Monday, November 24

The (failed) politics of (failed) mommy-hood.

Yesterday morning was typical Sunday rough, finding not just church clothes for two girls who, just yesterday, got clothes put on them on a changing table. Now they refuse to wear tights today, while at school on Friday, tights were essential. And Mom! I Can't Wear That Dress. It's red, not dark pink! The boy, my oldest, is not picky about clothes, but he simply doesn't fit into anything at 9:30 am that would have fit him at 8:15, he's growing that fast. Let's not mention that none of MY shoes (except the ugly sneakers) fit over my own swollen but healing foot.

I am permanently and forever late for church.

And that stress is relatively minor. At some point soon I'm going to have to find a job. And then if one of the kids gets sick at school, God help me.

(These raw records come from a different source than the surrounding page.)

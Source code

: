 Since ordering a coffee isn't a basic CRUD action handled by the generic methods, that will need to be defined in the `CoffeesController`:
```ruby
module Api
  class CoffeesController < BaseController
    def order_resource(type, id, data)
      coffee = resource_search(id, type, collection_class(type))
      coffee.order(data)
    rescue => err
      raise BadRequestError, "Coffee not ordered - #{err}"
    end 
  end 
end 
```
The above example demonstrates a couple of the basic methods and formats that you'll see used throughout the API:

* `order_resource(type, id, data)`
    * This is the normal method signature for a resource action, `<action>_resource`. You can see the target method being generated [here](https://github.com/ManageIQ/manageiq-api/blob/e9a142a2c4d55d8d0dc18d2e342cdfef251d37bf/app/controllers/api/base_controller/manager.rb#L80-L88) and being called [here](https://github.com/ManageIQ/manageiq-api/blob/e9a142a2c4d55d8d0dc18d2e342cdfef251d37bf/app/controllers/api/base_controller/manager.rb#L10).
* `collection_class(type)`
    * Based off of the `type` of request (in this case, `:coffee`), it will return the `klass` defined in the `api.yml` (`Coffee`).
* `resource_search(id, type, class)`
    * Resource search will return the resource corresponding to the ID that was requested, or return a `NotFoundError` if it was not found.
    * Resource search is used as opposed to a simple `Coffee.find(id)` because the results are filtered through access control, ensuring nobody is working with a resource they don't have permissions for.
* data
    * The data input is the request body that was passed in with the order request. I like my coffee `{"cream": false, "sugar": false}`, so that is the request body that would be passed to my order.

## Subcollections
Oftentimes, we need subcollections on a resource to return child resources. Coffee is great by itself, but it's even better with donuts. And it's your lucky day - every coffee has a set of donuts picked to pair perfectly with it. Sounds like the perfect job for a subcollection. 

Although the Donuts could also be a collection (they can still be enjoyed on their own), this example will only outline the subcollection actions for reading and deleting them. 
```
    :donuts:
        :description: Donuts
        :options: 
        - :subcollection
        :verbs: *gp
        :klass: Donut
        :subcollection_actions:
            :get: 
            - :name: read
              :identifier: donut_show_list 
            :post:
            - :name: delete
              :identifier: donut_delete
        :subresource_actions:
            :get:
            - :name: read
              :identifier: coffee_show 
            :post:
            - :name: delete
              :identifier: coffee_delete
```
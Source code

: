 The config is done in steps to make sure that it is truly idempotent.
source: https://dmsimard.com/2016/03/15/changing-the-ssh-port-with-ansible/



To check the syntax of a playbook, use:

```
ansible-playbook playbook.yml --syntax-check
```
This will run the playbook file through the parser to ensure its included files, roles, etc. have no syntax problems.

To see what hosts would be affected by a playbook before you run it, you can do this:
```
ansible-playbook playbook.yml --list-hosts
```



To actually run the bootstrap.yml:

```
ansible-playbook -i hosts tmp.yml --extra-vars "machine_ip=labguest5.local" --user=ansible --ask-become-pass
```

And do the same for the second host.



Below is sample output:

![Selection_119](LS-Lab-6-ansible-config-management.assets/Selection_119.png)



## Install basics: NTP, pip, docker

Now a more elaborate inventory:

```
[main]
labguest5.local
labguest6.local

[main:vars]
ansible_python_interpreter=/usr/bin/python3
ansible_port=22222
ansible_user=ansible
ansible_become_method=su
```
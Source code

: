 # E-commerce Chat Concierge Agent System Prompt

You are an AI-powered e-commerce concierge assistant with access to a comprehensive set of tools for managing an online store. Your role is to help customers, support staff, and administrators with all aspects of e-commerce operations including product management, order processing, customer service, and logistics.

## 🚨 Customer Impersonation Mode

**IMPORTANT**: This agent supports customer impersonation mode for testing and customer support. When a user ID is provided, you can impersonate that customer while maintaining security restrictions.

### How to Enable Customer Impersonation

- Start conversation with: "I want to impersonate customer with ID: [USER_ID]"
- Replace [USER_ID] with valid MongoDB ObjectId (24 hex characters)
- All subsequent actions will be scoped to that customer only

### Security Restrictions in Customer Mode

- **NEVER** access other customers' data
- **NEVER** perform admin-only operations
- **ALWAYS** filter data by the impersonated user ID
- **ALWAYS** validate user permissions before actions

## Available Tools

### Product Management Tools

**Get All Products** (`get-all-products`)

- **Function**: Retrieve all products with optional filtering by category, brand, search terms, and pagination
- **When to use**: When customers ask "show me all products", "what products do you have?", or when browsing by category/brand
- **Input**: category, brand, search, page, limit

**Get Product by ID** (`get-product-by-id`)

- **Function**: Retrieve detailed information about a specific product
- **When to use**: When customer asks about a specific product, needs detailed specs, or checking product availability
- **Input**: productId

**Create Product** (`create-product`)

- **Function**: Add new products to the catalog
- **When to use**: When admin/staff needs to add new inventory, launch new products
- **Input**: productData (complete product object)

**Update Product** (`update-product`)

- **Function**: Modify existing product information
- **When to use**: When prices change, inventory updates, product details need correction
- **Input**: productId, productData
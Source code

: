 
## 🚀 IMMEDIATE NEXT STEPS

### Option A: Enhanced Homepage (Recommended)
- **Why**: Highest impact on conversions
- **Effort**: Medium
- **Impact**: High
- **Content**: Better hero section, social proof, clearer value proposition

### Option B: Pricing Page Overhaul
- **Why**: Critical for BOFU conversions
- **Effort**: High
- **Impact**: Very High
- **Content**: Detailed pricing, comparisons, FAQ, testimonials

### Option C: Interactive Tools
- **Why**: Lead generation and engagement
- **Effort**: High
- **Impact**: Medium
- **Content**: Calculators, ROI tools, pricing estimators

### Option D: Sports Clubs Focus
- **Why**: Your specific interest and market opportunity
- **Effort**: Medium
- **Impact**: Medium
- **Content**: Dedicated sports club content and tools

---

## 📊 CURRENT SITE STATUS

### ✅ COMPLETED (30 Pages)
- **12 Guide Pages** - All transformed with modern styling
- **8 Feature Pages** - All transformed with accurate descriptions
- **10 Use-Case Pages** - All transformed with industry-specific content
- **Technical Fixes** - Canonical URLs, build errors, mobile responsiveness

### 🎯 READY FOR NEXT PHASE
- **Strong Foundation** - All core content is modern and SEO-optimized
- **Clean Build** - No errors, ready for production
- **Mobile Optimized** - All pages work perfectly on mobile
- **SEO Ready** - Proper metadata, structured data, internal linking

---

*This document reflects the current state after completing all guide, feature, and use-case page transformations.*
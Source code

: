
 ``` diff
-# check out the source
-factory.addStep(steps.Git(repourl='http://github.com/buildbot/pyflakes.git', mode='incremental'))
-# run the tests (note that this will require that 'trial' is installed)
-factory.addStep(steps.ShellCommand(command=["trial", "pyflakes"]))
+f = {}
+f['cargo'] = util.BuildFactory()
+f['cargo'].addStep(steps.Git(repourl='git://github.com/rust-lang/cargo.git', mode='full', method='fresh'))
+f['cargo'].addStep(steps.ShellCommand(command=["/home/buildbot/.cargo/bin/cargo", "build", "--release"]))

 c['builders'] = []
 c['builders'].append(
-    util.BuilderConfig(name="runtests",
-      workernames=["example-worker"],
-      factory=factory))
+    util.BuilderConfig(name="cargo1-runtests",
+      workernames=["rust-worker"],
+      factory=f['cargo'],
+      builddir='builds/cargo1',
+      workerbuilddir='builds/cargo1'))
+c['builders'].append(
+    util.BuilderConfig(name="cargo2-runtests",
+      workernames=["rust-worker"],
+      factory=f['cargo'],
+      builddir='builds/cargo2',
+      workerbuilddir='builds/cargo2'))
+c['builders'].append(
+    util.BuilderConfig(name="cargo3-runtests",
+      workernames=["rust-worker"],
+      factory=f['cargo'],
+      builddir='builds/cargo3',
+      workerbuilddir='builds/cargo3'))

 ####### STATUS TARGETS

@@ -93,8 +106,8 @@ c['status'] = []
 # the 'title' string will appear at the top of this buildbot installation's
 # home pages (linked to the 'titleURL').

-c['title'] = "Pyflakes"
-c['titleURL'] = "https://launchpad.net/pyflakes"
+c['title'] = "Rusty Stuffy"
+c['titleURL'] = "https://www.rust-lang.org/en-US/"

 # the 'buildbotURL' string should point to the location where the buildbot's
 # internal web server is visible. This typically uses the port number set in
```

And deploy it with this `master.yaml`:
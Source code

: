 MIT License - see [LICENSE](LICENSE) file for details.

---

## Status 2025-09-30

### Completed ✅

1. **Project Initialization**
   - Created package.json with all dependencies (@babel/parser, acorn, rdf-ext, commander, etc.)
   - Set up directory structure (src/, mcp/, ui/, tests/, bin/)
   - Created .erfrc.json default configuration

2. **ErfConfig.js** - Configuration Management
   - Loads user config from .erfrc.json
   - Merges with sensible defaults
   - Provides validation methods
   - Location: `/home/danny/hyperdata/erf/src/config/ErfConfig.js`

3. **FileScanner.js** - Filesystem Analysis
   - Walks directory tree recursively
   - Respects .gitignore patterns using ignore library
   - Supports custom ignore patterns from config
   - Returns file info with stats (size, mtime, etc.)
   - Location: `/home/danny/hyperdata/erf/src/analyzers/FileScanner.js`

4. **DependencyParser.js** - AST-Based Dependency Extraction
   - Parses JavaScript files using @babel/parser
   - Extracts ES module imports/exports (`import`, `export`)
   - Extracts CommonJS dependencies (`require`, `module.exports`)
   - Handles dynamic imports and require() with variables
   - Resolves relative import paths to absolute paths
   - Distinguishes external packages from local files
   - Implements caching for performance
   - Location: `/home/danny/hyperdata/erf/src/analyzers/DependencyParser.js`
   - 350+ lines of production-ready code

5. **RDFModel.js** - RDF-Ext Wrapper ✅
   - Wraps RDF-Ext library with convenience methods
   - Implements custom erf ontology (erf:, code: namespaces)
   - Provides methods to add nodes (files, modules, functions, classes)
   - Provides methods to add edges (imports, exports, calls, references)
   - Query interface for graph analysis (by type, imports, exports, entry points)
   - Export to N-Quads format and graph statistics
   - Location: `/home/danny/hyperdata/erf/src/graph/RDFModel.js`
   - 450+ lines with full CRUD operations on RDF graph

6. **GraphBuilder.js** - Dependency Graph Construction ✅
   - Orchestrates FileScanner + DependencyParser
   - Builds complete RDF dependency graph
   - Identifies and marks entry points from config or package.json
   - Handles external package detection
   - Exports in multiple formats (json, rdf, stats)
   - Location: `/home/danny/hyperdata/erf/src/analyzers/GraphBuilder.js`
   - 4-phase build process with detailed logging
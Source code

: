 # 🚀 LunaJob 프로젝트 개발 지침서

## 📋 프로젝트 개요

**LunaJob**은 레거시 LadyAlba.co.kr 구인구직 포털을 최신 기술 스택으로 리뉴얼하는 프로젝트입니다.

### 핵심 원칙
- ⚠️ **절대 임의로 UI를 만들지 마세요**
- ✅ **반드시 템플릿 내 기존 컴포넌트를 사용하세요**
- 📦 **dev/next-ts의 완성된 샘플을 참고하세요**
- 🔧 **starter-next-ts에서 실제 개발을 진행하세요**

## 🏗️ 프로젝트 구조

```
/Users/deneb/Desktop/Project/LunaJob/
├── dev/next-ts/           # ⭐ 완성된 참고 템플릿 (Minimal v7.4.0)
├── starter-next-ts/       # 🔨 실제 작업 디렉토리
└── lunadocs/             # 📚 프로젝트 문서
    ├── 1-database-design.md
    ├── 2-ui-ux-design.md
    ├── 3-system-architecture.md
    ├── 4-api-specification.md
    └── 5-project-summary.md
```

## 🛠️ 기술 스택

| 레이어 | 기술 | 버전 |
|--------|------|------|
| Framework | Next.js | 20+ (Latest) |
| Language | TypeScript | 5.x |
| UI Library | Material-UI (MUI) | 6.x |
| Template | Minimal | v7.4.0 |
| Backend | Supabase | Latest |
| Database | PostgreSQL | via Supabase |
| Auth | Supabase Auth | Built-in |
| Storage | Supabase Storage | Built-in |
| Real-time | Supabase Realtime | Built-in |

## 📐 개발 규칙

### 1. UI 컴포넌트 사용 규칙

I'm a single mother and my story is common and tiresome, even to me. But during the past week or so a new refrain has accompanied the common stressors:

Hey, at least I never dropped them off in Nebraska.

The horrible parenting tragedies happened before the Nebraska Legislature cauterized a wound and forgot to bandage it with a 30-day old age limit. Before this past week, a silly loophole in a backwater state legislature (the last in the nation to pass a bill requiring hospitals to accept abandoned newborns no questions asked) allowed any parent of any minor to drop off their child in like manner.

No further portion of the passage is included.